According to the art historians there are still existing two portraits of Isabella of Aragon (1470-1524), the Duchess of Milan and Bari. Yes, the art historians are still able to persuade journalists to spread their nonsense. If anybody comes to you claiming he or she found a portrait of a specific person who lived in the past you have to ask them two questions:
1. Do you have a detailed written contemporary source describing this person and telling us all who the depicted is? (If they claim they found one, ask them to show it to you and then send it to me. It is probably nonsense. I only found very, very few contemporary sources describing a work in detail, but I did not find the works they are describing!)
2. Did the painter decorate the portrait painting with the symbols or emblems and/or the specific colours of a dynasty so that you are able to identify the depicted? I call these the contemporary pictorial sources.
Look at these two alleged portraits of Isabella of Aragon (Fig. 1 and Fig. 2).
Regarding Fig. 1: We do not have any written historical source mentioning this portrait drawing and because it is a drawing we are not able to see any symbols or emblems. But this person was a very famous lady of the Italian Renaissance. Therefore we have many portraits of her on which she was decorated with her specific colours and the symbols or emblems of the husbands she was married to. Her name is Lucrezia Borgia. And we even know when this drawing was made. Do you see the eyes next to her face? (Fig. 1 and Fig. 1a) These are the eyes of her third husband, Alfonso of Aragon, who was a half-brother of Isabella and who was Lucrezia’s great love in her life. The unfinished drawing was therefore made in 1498. And the drawing was not done by Giovanni Antonio Boltraffio, but by his master Leonardo da Vinci who was sent to this wedding as the envoy of Isabella of Aragon. Please read my answer to one of my readers of my website.
It is also very interesting that this drawing which was probably a template for a portrait painting in oil, which Leonardo da Vinci planned to do in the future, was titled with "Portrait of Isabella of Aragon, Duchess of Milan" only after 1921 (Fig. 1b). As I already told my readers in my other articles again and again, in the 1950s and 1960s the art historians started to make the most ridiculous claims regarding the depicted persons in the famous Renaissance paintings.

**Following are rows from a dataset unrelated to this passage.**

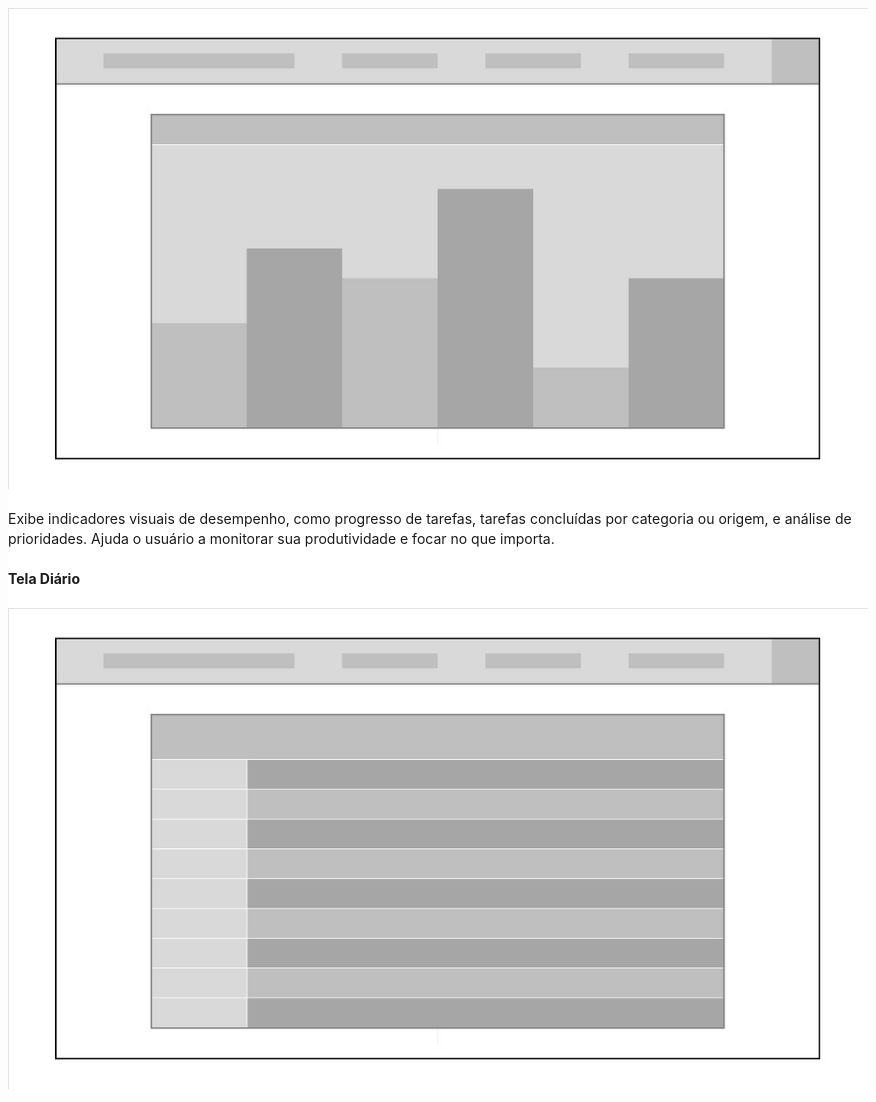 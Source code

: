 <img src="../assets/graficos.jpeg" alt="Tela Gráficos">

Exibe indicadores visuais de desempenho, como progresso de tarefas, tarefas concluídas por categoria ou origem, e análise de prioridades. Ajuda o usuário a monitorar sua produtividade e focar no que importa.

#### **Tela Diário**
<img src="../assets/diario.jpeg" alt="Tela Diário">

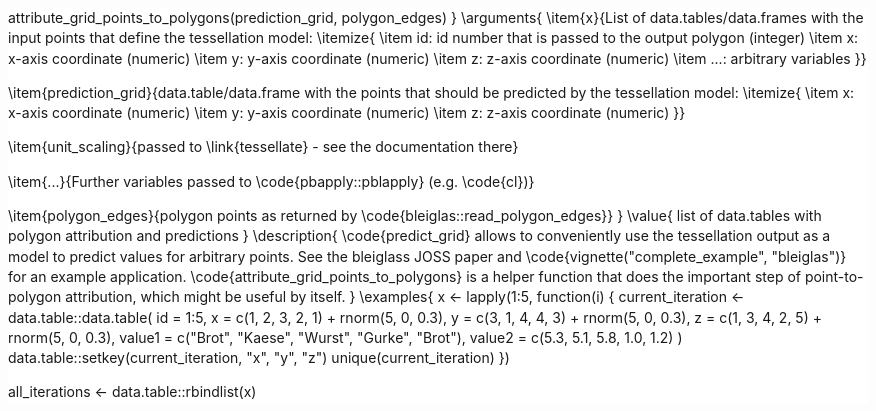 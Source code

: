 attribute_grid_points_to_polygons(prediction_grid, polygon_edges)
}
\arguments{
\item{x}{List of data.tables/data.frames with the input points that define
the tessellation model:
\itemize{
  \item id: id number that is passed to the output polygon (integer)
  \item x: x-axis coordinate (numeric)
  \item y: y-axis coordinate (numeric)
  \item z: z-axis coordinate (numeric)
  \item ...: arbitrary variables
}}

\item{prediction_grid}{data.table/data.frame with the points that should be
predicted by the tessellation model:
\itemize{
  \item x: x-axis coordinate (numeric)
  \item y: y-axis coordinate (numeric)
  \item z: z-axis coordinate (numeric)
}}

\item{unit_scaling}{passed to \link{tessellate} - see the documentation there}

\item{...}{Further variables passed to \code{pbapply::pblapply} (e.g. \code{cl})}

\item{polygon_edges}{polygon points as returned by \code{bleiglas::read_polygon_edges}}
}
\value{
list of data.tables with polygon attribution and predictions
}
\description{
\code{predict_grid} allows to conveniently use the tessellation output as a
model to predict values for arbitrary points. See the bleiglass JOSS paper and
\code{vignette("complete_example", "bleiglas")} for an example application.
\code{attribute_grid_points_to_polygons} is a helper function that does the
important step of point-to-polygon attribution, which might be useful by
itself.
}
\examples{
x <- lapply(1:5, function(i) {
  current_iteration <- data.table::data.table(
    id = 1:5,
    x = c(1, 2, 3, 2, 1) + rnorm(5, 0, 0.3),
    y = c(3, 1, 4, 4, 3) + rnorm(5, 0, 0.3),
    z = c(1, 3, 4, 2, 5) + rnorm(5, 0, 0.3),
    value1 = c("Brot", "Kaese", "Wurst", "Gurke", "Brot"),
    value2 = c(5.3, 5.1, 5.8, 1.0, 1.2)
  )
  data.table::setkey(current_iteration, "x", "y", "z")
  unique(current_iteration)
})

all_iterations <- data.table::rbindlist(x)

They could do it. Nobody stopped them.
Regarding Fig. 2: We do not have any written historical source mentioning this portrait painting. But in contrast to Fig. 1 the painter decorated this portrait with many symbols. It is an identification portrait. Therefore we are able to identify the depicted. Her name is Costanza Colonna (1555-after 1610). She was a great-granddaughter of Isabella of Aragon and had been married to Francesco I. Sforza, Margrave of Caravaggio (= descendant of Lodovico il Moro Sforza). But this portrait painting was not made by Raphael as the art historians claim. Raphael had already been dead for 35 years before Costanza Colonna was born.
Don't forget that the portrait painting of “Mona Lisa” is an identification portrait too (Fig. 3). Leonardo da Vinci made this first portrait of Isabella of Aragon as the new Duchess of Milan in Spring 1489. Isabella is shown with the specific mourning dress of the Sforza Duchesses of the second phase in the mourning period (they were wearing it from the 9th to 12th month after the death of an important member of their family). There were four duchesses of this dynasty who were allowed to wear it: Bianca Maria Visconti, Bona of Savoy, Isabella of Aragon and Beatrice d’Este. All four women look very different and we still have at least one acknowledged portrait of each of them.

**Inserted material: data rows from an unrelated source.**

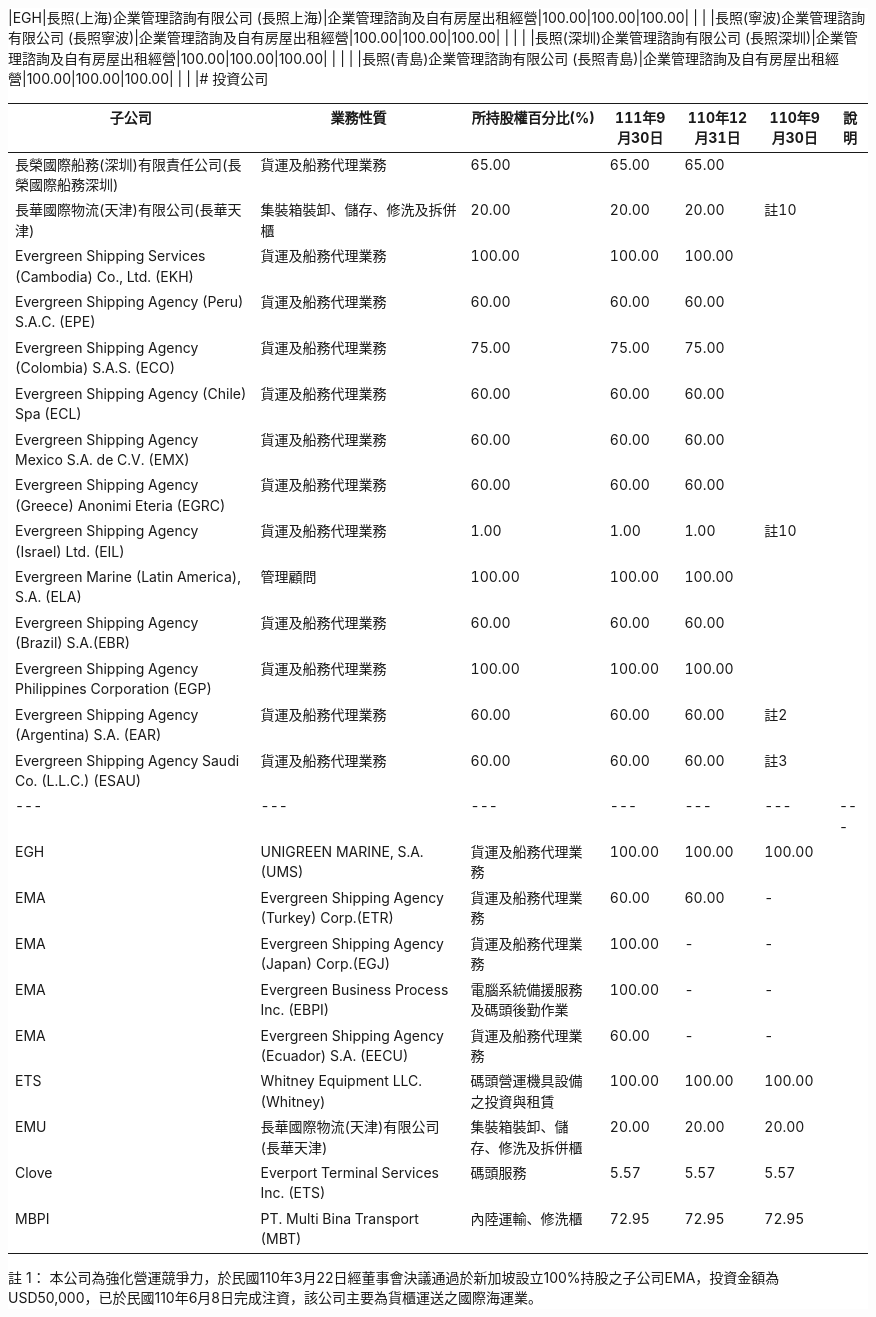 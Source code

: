 |EGH|長照(上海)企業管理諮詢有限公司 (長照上海)|企業管理諮詢及自有房屋出租經營|100.00|100.00|100.00| | |
|長照(寧波)企業管理諮詢有限公司 (長照寧波)|企業管理諮詢及自有房屋出租經營|100.00|100.00|100.00| | | |
|長照(深圳)企業管理諮詢有限公司 (長照深圳)|企業管理諮詢及自有房屋出租經營|100.00|100.00|100.00| | | |
|長照(青島)企業管理諮詢有限公司 (長照青島)|企業管理諮詢及自有房屋出租經營|100.00|100.00|100.00| | | |# 投資公司

|子公司|業務性質|所持股權百分比(%)|111年9月30日|110年12月31日|110年9月30日|說明|
|---|---|---|---|---|---|---|
|長榮國際船務(深圳)有限責任公司(長榮國際船務深圳)|貨運及船務代理業務|65.00|65.00|65.00| | |
|長華國際物流(天津)有限公司(長華天津)|集裝箱裝卸、儲存、修洗及拆併櫃|20.00|20.00|20.00|註10| |
|Evergreen Shipping Services (Cambodia) Co., Ltd. (EKH)|貨運及船務代理業務|100.00|100.00|100.00| | |
|Evergreen Shipping Agency (Peru) S.A.C. (EPE)|貨運及船務代理業務|60.00|60.00|60.00| | |
|Evergreen Shipping Agency (Colombia) S.A.S. (ECO)|貨運及船務代理業務|75.00|75.00|75.00| | |
|Evergreen Shipping Agency (Chile) Spa (ECL)|貨運及船務代理業務|60.00|60.00|60.00| | |
|Evergreen Shipping Agency Mexico S.A. de C.V. (EMX)|貨運及船務代理業務|60.00|60.00|60.00| | |
|Evergreen Shipping Agency (Greece) Anonimi Eteria (EGRC)|貨運及船務代理業務|60.00|60.00|60.00| | |
|Evergreen Shipping Agency (Israel) Ltd. (EIL)|貨運及船務代理業務|1.00|1.00|1.00|註10| |
|Evergreen Marine (Latin America), S.A. (ELA)|管理顧問|100.00|100.00|100.00| | |
|Evergreen Shipping Agency (Brazil) S.A.(EBR)|貨運及船務代理業務|60.00|60.00|60.00| | |
|Evergreen Shipping Agency Philippines Corporation (EGP)|貨運及船務代理業務|100.00|100.00|100.00| | |
|Evergreen Shipping Agency (Argentina) S.A. (EAR)|貨運及船務代理業務|60.00|60.00|60.00|註2| |
|Evergreen Shipping Agency Saudi Co. (L.L.C.) (ESAU)|貨運及船務代理業務|60.00|60.00|60.00|註3| ||投資公司|子公司|業務性質|所持股權百分比(%)|111年9月30日|110年12月31日|110年9月30日|說明|
|---|---|---|---|---|---|---|---|
|EGH|UNIGREEN MARINE, S.A. (UMS)|貨運及船務代理業務|100.00|100.00|100.00| |註4|
|EMA|Evergreen Shipping Agency (Turkey) Corp.(ETR)|貨運及船務代理業務|60.00|60.00|-| |註5|
|EMA|Evergreen Shipping Agency (Japan) Corp.(EGJ)|貨運及船務代理業務|100.00|-|-| |註6|
|EMA|Evergreen Business Process Inc. (EBPI)|電腦系統備援服務及碼頭後勤作業|100.00|-|-| |註7|
|EMA|Evergreen Shipping Agency (Ecuador) S.A. (EECU)|貨運及船務代理業務|60.00|-|-| |註9|
|ETS|Whitney Equipment LLC. (Whitney)|碼頭營運機具設備之投資與租賃|100.00|100.00|100.00| | |
|EMU|長華國際物流(天津)有限公司 (長華天津)|集裝箱裝卸、儲存、修洗及拆併櫃|20.00|20.00|20.00| |註10|
|Clove|Everport Terminal Services Inc. (ETS)|碼頭服務|5.57|5.57|5.57| |註10|
|MBPI|PT. Multi Bina Transport (MBT)|內陸運輸、修洗櫃|72.95|72.95|72.95| | |

註 1： 本公司為強化營運競爭力，於民國110年3月22日經董事會決議通過於新加坡設立100%持股之子公司EMA，投資金額為USD50,000，已於民國110年6月8日完成注資，該公司主要為貨櫃運送之國際海運業。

I am now also able to answer the question how and when did the famous portrait of Isabella of Aragon arrive in France: in 1499 or 1500
And what about the background of this famous painting? It shows the landscape and surrounding of Pavia, the main seat of Isabella of Aragon and her first husband, her cousin Gian Galeazzo II. Maria Sforza, Duke of Milan, and the route of the most important river in the territory of the Milanese Duchess Isabella: the Ticino, from its spring to its outlet into the Po at Pavia.